Your objective: Your copy should match the records exactly, apart from the pictures, which stay out.

━━━━━━━━━━━━━━━━

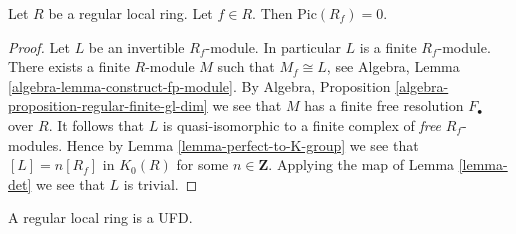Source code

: \begin{lemma}
\label{lemma-regular-local-Pic-zero}
Let $R$ be a regular local ring. Let $f \in R$.
Then $\text{Pic}(R_f) = 0$.
\end{lemma}

\begin{proof}
Let $L$ be an invertible $R_f$-module. In particular $L$ is
a finite $R_f$-module. There exists a finite $R$-module
$M$ such that $M_f \cong L$, see
Algebra, Lemma \ref{algebra-lemma-construct-fp-module}.
By Algebra, Proposition \ref{algebra-proposition-regular-finite-gl-dim}
we see that $M$ has a finite free resolution $F_\bullet$ over $R$.
It follows that $L$ is quasi-isomorphic to a finite complex
of {\it free} $R_f$-modules. Hence by
Lemma \ref{lemma-perfect-to-K-group} we see that
$[L] = n[R_f]$ in $K_0(R)$ for some $n \in \mathbf{Z}$.
Applying the map of Lemma \ref{lemma-det}
we see that $L$ is trivial.
\end{proof}

\begin{lemma}
\label{lemma-regular-local-UFD}
A regular local ring is a UFD.
\end{lemma}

━━━━━━━━━━━━━━━━

Answer to this problem:
Source code

: \begin{lemma}
\label{lemma-regular-local-Pic-zero}
Let $R$ be a regular local ring. Let $f \in R$.
Then $\text{Pic}(R_f) = 0$.
\end{lemma}

\begin{proof}
Let $L$ be an invertible $R_f$-module. In particular $L$ is
a finite $R_f$-module. There exists a finite $R$-module
$M$ such that $M_f \cong L$, see
Algebra, Lemma \ref{algebra-lemma-construct-fp-module}.
By Algebra, Proposition \ref{algebra-proposition-regular-finite-gl-dim}
we see that $M$ has a finite free resolution $F_\bullet$ over $R$.
It follows that $L$ is quasi-isomorphic to a finite complex
of {\it free} $R_f$-modules. Hence by
Lemma \ref{lemma-perfect-to-K-group} we see that
$[L] = n[R_f]$ in $K_0(R)$ for some $n \in \mathbf{Z}$.
Applying the map of Lemma \ref{lemma-det}
we see that $L$ is trivial.
\end{proof}

\begin{lemma}
\label{lemma-regular-local-UFD}
A regular local ring is a UFD.
\end{lemma}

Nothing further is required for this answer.